● **Required action**
Each line of the listing that contains "JOIN" should be found and copied.

● **Provided data**
★ ★ ★ ★

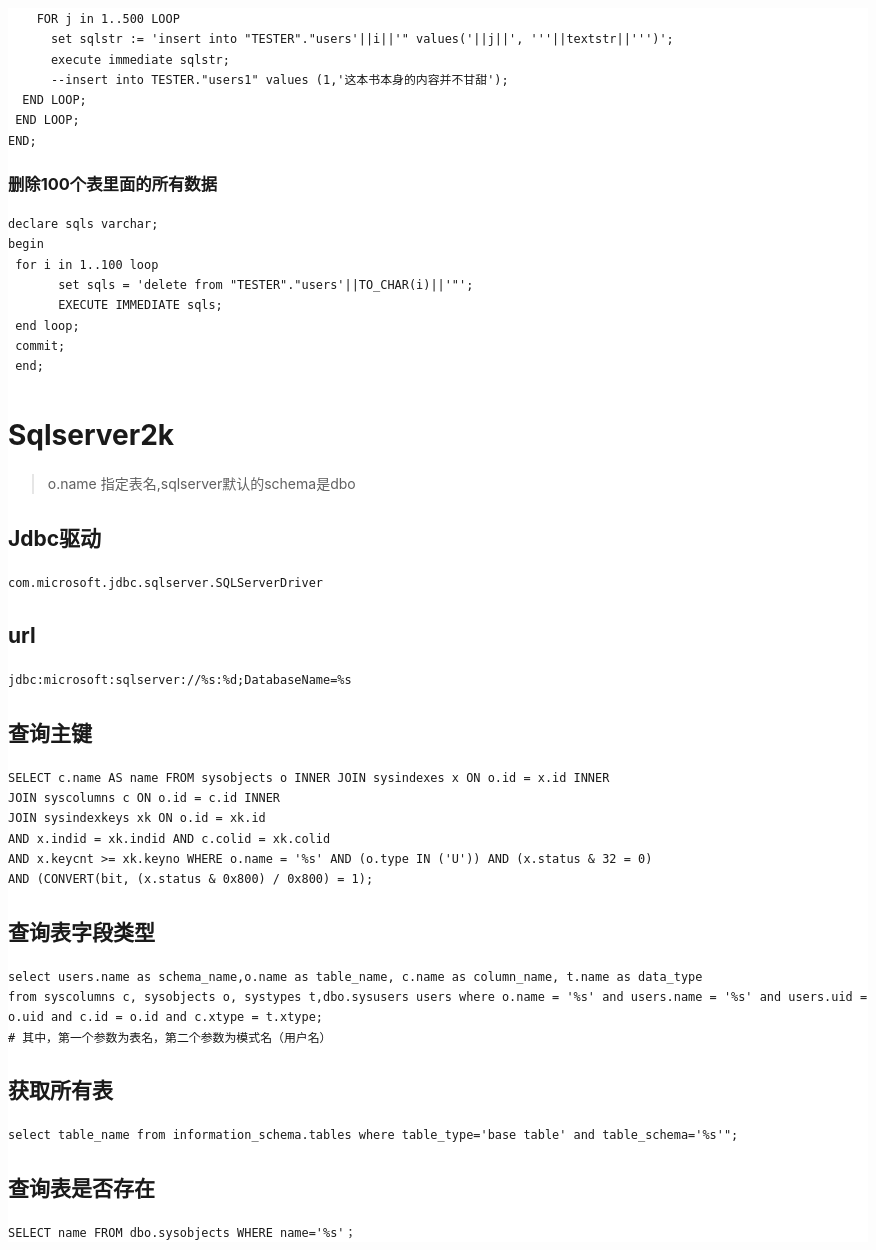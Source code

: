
 ```
    FOR j in 1..500 LOOP
      set sqlstr := 'insert into "TESTER"."users'||i||'" values('||j||', '''||textstr||''')';
      execute immediate sqlstr;
      --insert into TESTER."users1" values (1,'这本书本身的内容并不甘甜');
  END LOOP;
 END LOOP;
END;
```
### 删除100个表里面的所有数据
```
declare sqls varchar;
begin
 for i in 1..100 loop
       set sqls = 'delete from "TESTER"."users'||TO_CHAR(i)||'"';
       EXECUTE IMMEDIATE sqls;
 end loop;
 commit;
 end;
```


# Sqlserver2k
> o.name 指定表名,sqlserver默认的schema是dbo

## Jdbc驱动
```
com.microsoft.jdbc.sqlserver.SQLServerDriver
```
## url
```
jdbc:microsoft:sqlserver://%s:%d;DatabaseName=%s
```
## 查询主键
```
SELECT c.name AS name FROM sysobjects o INNER JOIN sysindexes x ON o.id = x.id INNER
JOIN syscolumns c ON o.id = c.id INNER
JOIN sysindexkeys xk ON o.id = xk.id
AND x.indid = xk.indid AND c.colid = xk.colid
AND x.keycnt >= xk.keyno WHERE o.name = '%s' AND (o.type IN ('U')) AND (x.status & 32 = 0)
AND (CONVERT(bit, (x.status & 0x800) / 0x800) = 1);
```
## 查询表字段类型
```
select users.name as schema_name,o.name as table_name, c.name as column_name, t.name as data_type
from syscolumns c, sysobjects o, systypes t,dbo.sysusers users where o.name = '%s' and users.name = '%s' and users.uid =o.uid and c.id = o.id and c.xtype = t.xtype;
# 其中，第一个参数为表名，第二个参数为模式名（用户名）
```
## 获取所有表
```
select table_name from information_schema.tables where table_type='base table' and table_schema='%s'";
```
## 查询表是否存在
```
SELECT name FROM dbo.sysobjects WHERE name='%s'；
```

★ ★ ★ ★

● **Solution to this exercise**
SELECT c.name AS name FROM sysobjects o INNER JOIN sysindexes x ON o.id = x.id INNER
JOIN syscolumns c ON o.id = c.id INNER
JOIN sysindexkeys xk ON o.id = xk.id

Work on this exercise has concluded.